[WHAT TO WORK ON]:
Search the listing for the word "Negative". Copy every line where it is found.

[THE RECORDS]:
·····
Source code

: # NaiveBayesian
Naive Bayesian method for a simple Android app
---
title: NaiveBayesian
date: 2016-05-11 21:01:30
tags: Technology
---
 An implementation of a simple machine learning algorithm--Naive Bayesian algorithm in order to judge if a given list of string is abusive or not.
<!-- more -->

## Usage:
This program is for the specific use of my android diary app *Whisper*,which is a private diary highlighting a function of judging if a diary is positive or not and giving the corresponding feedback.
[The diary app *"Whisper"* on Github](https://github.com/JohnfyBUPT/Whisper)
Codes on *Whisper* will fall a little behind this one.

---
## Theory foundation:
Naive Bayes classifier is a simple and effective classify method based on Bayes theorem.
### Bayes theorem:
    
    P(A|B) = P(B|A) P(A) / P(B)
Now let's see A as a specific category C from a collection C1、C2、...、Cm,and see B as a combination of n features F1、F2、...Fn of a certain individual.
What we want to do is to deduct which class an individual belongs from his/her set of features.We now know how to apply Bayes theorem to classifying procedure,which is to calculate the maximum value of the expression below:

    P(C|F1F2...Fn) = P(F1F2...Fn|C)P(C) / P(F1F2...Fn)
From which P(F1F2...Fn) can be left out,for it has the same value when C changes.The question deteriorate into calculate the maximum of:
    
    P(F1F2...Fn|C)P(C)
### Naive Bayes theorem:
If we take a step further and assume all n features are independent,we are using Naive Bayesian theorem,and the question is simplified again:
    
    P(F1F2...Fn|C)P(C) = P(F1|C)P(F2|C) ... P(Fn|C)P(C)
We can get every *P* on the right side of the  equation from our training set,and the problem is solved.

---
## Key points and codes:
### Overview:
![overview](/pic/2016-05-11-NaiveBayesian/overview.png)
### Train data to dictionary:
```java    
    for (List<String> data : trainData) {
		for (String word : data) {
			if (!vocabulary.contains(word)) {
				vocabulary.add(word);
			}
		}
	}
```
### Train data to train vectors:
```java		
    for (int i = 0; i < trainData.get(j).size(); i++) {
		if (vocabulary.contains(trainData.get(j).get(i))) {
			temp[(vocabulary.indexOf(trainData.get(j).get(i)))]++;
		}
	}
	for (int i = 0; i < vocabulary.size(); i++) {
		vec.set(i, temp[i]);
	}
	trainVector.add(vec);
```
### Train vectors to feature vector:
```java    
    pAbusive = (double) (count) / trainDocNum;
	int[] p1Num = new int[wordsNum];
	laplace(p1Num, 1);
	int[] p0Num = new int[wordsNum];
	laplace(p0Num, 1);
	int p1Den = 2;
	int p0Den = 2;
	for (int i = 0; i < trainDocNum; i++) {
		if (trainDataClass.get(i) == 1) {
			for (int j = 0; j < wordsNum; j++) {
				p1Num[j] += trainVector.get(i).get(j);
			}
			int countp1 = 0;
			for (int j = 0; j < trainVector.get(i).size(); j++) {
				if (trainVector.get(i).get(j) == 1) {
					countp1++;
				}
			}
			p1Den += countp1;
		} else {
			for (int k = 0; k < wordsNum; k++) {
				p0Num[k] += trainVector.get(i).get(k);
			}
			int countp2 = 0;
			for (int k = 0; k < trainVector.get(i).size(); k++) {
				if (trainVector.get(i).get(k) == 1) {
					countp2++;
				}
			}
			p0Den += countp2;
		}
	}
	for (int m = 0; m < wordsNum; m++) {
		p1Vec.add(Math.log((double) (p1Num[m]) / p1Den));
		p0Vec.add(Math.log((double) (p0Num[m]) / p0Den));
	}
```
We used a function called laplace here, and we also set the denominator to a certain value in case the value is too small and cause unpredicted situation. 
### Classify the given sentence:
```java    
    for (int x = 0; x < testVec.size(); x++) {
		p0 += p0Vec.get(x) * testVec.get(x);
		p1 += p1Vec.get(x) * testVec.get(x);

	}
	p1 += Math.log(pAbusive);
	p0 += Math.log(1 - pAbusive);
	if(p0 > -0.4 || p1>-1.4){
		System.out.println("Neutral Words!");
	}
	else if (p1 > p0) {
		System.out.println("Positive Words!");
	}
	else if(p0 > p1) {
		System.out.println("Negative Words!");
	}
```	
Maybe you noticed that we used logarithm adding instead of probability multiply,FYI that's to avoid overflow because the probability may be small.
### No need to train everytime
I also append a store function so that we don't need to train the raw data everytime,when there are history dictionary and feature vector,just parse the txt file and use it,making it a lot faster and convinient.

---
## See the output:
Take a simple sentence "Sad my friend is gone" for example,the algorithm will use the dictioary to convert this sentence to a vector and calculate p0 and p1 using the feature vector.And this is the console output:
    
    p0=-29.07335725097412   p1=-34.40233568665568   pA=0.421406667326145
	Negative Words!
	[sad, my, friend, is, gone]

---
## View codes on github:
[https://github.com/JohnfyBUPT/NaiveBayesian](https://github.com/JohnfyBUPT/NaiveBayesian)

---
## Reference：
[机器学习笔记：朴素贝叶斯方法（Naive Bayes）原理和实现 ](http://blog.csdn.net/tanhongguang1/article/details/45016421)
·····
[EXERCISE RESULT]:
		System.out.println("Negative Words!");
	Negative Words!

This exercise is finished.